Microsoft’s AIX aims to allow researchers to train artificial intelligence agents within the game’s complex world
Microsoft is to use Minecraft, the popular game whose parent company it acquired in 2014, as a testing ground for training next-generation artificial intelligence (AI).
The Windows maker said its Cambridge lab has developed a program called AIX that allows artificial intelligence software to interact with the complex world of the game, and plans to release this work under an open source licence later this year.
While most artificial intelligences today are only capable of carrying out limited, precisely defined tasks, such as mastering a particular game, Microsoft said Minecraft could be used to train AIs that have something approaching the general awareness and learning ability of a human being.

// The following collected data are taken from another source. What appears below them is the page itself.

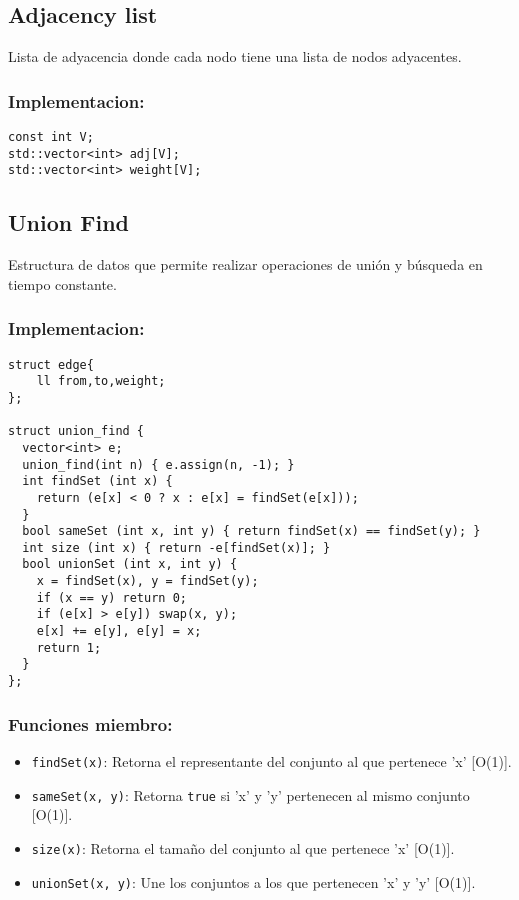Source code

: \subsection{Adjacency list}
\label{subsec:adjacency_list}
Lista de adyacencia donde cada nodo tiene una lista de nodos adyacentes.

\subsubsection{Implementacion:}
\begin{lstlisting}[style=cpp]
const int V;
std::vector<int> adj[V];
std::vector<int> weight[V];
\end{lstlisting}

\subsection{Union Find}
\label{subsec:union_find}
Estructura de datos que permite realizar operaciones de unión y búsqueda en tiempo constante. 

\subsubsection{Implementacion:}
\begin{lstlisting}[style=cpp]
struct edge{
    ll from,to,weight;
};

struct union_find {
  vector<int> e;
  union_find(int n) { e.assign(n, -1); }
  int findSet (int x) { 
    return (e[x] < 0 ? x : e[x] = findSet(e[x]));
  }
  bool sameSet (int x, int y) { return findSet(x) == findSet(y); }
  int size (int x) { return -e[findSet(x)]; }
  bool unionSet (int x, int y) {
    x = findSet(x), y = findSet(y);
    if (x == y) return 0;
    if (e[x] > e[y]) swap(x, y);
    e[x] += e[y], e[y] = x;
    return 1;
  }
};
\end{lstlisting}

\subsubsection{Funciones miembro:}
\begin{itemize}
  \item \texttt{findSet(x)}: Retorna el representante del conjunto al que pertenece 'x' [O(1)].
  \item \texttt{sameSet(x, y)}: Retorna \texttt{true} si 'x' y 'y' pertenecen al mismo conjunto [O(1)].
  \item \texttt{size(x)}: Retorna el tamaño del conjunto al que pertenece 'x' [O(1)].
  \item \texttt{unionSet(x, y)}: Une los conjuntos a los que pertenecen 'x' y 'y' [O(1)].
\end{itemize}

“Minecraft is the perfect platform for this kind of research because it’s this very open world,” said Katja Hofmann, who led development of AIX at the Cambridge lab. “You can do survival mode, you can do ‘build battles’ with your friends, you can do courses, you can implement our own games. This is really exciting for artificial intelligence because it allows us to create games that stretch beyond current abilities.”
AIs are routinely trained using games, but ones that are much simpler than Minecraft, Hofmann said.

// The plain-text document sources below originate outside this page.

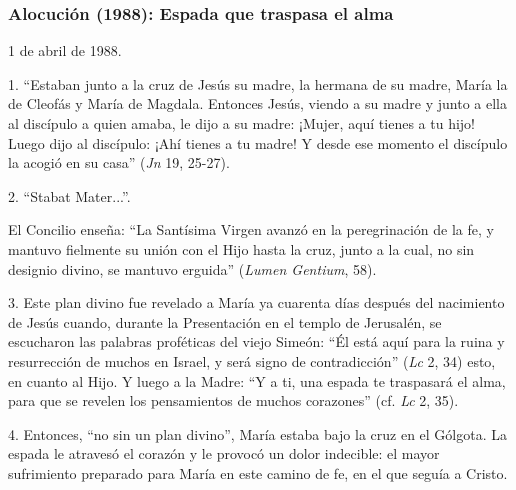			\subsubsection{Alocución (1988): Espada que traspasa el alma}
			
			\begin{referencia}1 de abril de 1988.\end{referencia}
			
			\begin{body}1. “Estaban junto a la cruz de Jesús su madre, la hermana de su madre, María la de Cleofás y María de Magdala. Entonces Jesús, viendo a su madre y junto a ella al discípulo a quien amaba, le dijo a su madre: ¡Mujer, aquí tienes a tu hijo! Luego dijo al discípulo: ¡Ahí tienes a tu madre! Y desde ese momento el discípulo la acogió en su casa” (\textit{Jn} 19, 25-27). \end{body}
			
			\begin{body}2. “Stabat Mater...”. \begin{bodysmall}[Acabamos de recorrer el “Vía Crucis”, a lo largo del cual meditamo<a id="_idTextAnchor025"></a>s sobre el encuentro de la Madre con el Hijo, en la cuarta estación.]\end{bodysmall} El Concilio enseña: “La Santísima Virgen avanzó en la peregrinación de la fe, y mantuvo fielmente su unión con el Hijo hasta la cruz, junto a la cual, no sin designio divino, se mantuvo erguida” (\textit{Lumen Gentium}, 58). \end{body}
			
			\begin{body}3. Este plan divino fue revelado a María ya cuarenta días después del nacimiento de Jesús cuando, durante la Presentación en el templo de Jerusalén, se escucharon las palabras proféticas del viejo Simeón: “Él está aquí para la ruina y resurrección de muchos en Israel, y será signo de contradicción” (\textit{Lc} 2, 34) esto, en cuanto al Hijo. Y luego a la Madre: “Y a ti, una espada te traspasará el alma, para que se revelen los pensamientos de muchos corazones” (cf. \textit{Lc }2, 35). \end{body}
			
			\begin{body}4. Entonces, “no sin un plan divino”, María estaba bajo la cruz en el Gólgota. La espada le atravesó el corazón y le provocó un dolor indecible: el mayor sufrimiento preparado para María en este camino de fe, en el que seguía a Cristo. \end{body}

The game offers a number of different modes and allows players to carry out tasks ranging from the simple, such as seeking treasure, to the complex, such as building elaborate structures.
The game could be used to train machine-learning software that could later be used in applications such as robotics, Microsoft said. Hofmann speculated that AI agents could be trained to collaborate on tasks with humans within the game’s world.
The tool, which allows an AIs to become “embodied” within the game, could be helpful in allowing AI agents to integrate language and vision, Microsoft said.
Microsoft said its own researchers are using AIX, which has been under development for about a year, and a limited private test of the software has also been extended to a few academic researchers.
The company publicly announced the software on Monday and said it plans to make the tool available as open source, meaning users are free to modify the underlying code, this summer.
The platform consists of a mod for the Java version of the game and code that allows AI agents to sense and act within Minecraft, Microsoft said. Both components can run on Windows, Linux or Mac OS X, and are compatible with agents programmed in any language, according to the company.
Microsoft said it is looking to attract a broad range of researchers and amateurs, and will also be making available teaching materials to help attract the interest of children.
IBM and Google are among the other IT companies running major AI research projects.
Google’s AlphaGo last week won three consecutive games against world-class Go player Lee Se-Dol in a best-of-five tournament, although Lee made a comeback on Sunday, finally defeating the program.
SpaceX chief executive Elon Musk and physicist Stephen Hawking are among those who have called for regulation of AI research, arguing that complex thinking machines could threaten humanity’s existence.